Calculating the poles of $\frac{\zeta^{\prime}{(s) x^{s}}}{\zeta(s)\cdot s}$, where x is a fixed real number.
I am trying to calculate the poles of this function at the trivial zeros of $\zeta$, namely the even negative integers.
To do so I image one looks at
$\lim_{s \to \ -2k} \frac{(s+2k)\zeta^{\prime}{(s) x^{s}}}{\zeta(s)\cdot s}$
but I have trouble when evaluating the $\zeta^{\prime}$ at $-2k$.
Is my strategy bad or am I able to calculate $\zeta^{\prime}(-2k)$ for every k? I suspect the value to be 1.
This is almost exactly the same question, but no satisfying answer has been given.
For a fixed $x\in \mathbb{R}\setminus \{0\}$, $s\mapsto x^s$ is an entire function (you can choose different branches of that function by choosing different logarithms of $x$, but they all are entire), so that factor contributes no poles. In simple poles of the function, it modifies the residue just by multiplication with the value of $x^s$ in the pole.
The factor $\frac{1}{s}$ contributes a simple pole in $0$ (since $\zeta(0)\neq 0$), and the residue
$$\operatorname{Res}\left(\frac{\zeta'(s)\cdot x^s}{\zeta(s)\cdot s}; 0\right) = \frac{\zeta'(0)}{\zeta(0)} = \frac{-\frac12\log (2\pi)}{-\frac12} = \log (2\pi)$$
is easy to find.
So the poles arising from $\frac{\zeta'(s)}{\zeta(s)}$ remain.

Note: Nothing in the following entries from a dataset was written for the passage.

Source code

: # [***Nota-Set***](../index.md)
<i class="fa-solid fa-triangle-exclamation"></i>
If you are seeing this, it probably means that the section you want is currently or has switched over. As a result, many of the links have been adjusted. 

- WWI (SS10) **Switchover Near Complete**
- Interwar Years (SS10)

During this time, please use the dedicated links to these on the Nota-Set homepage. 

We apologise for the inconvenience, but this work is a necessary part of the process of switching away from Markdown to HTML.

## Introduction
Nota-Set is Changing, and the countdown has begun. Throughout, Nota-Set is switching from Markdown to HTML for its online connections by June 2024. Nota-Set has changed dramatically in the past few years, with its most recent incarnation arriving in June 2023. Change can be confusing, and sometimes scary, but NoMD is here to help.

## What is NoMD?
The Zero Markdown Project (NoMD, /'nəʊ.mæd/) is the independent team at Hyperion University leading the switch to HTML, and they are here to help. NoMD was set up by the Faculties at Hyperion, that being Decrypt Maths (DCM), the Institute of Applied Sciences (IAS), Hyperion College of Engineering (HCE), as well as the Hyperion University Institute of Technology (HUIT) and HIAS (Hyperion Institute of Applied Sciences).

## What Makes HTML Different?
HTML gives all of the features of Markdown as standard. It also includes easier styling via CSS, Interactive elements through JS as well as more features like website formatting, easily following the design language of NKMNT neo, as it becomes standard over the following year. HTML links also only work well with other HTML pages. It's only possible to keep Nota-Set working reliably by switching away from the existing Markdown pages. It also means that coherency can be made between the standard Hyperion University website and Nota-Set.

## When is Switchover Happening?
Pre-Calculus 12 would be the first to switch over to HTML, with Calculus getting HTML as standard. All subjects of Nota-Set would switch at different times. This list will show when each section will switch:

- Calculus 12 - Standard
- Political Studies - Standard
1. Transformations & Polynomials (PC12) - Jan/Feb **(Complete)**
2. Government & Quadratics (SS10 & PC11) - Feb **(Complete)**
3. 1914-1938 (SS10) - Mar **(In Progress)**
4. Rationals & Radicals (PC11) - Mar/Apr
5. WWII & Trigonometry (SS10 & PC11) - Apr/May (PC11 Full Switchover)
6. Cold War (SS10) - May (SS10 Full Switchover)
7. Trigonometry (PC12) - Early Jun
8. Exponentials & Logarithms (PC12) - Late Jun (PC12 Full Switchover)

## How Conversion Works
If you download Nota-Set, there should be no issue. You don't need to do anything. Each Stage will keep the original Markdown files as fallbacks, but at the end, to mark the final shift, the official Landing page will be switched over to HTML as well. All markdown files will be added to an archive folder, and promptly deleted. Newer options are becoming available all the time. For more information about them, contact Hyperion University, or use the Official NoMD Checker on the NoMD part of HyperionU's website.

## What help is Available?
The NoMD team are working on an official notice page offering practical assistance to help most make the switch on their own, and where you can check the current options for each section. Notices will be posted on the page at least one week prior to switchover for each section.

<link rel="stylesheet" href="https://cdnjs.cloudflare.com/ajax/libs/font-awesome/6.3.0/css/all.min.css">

Generally, if $f$ is holomorphic in a punctured neighbourhood of $z_0$ and has a pole or zero in $z_0$, we have a representation $f(z) = (z-z_0)^k\cdot h(z)$ in that punctured neighbourhood, where $h$ is holomorphic with $h(z_0) \neq 0$. Then the logarithmic derivative of $f$ in that punctured neighbourhood is
$$\frac{f'(z)}{f(z)} = \frac{k(z-z_0)^{k-1}\cdot h(z) + (z-z_0)^k\cdot h'(z)}{(z-z_0)^k\cdot h(z)} = \frac{k}{z-z_0} + \frac{h'(z)}{h(z)}.$$
Since $\frac{h'}{h}$ is holomorphic in a neighbourhood of $z_0$, we see that $\frac{f'}{f}$ has a simple pole in $z_0$ with residue $k$ [so the residue is the multiplicity of the zero if $f(z_0) = 0$, and the negative of the order of the pole if $f$ has a pole in $z_0$].
Since the trivial zeros of $\zeta$ are all simple (which is easy to see from the functional equation), it follows that
$$\frac{\zeta'(s)}{\zeta(s)}$$
has simple poles with residue $1$ there, so
$$\operatorname{Res}\left(\frac{\zeta'(s)\cdot x^s}{\zeta(s)\cdot s}; -2n\right) = \frac{x^{-2n}}{-2n} = - \frac{1}{2n x^{2n}}$$
for $n$ a positive integer. Generally, if $\rho$ is a zero of $\zeta$ with multiplicity $\mu(\rho)$, we have
$$\operatorname{Res}\left(\frac{\zeta'(s)\cdot x^s}{\zeta(s)\cdot s};\rho\right) = \mu(\rho)\frac{x^\rho}{\rho}.$$
The pole of $\zeta$ at $1$ adds a simple pole of $\frac{\zeta'(s)\cdot x^s}{\zeta(s)\cdot s}$ with residue $-x$.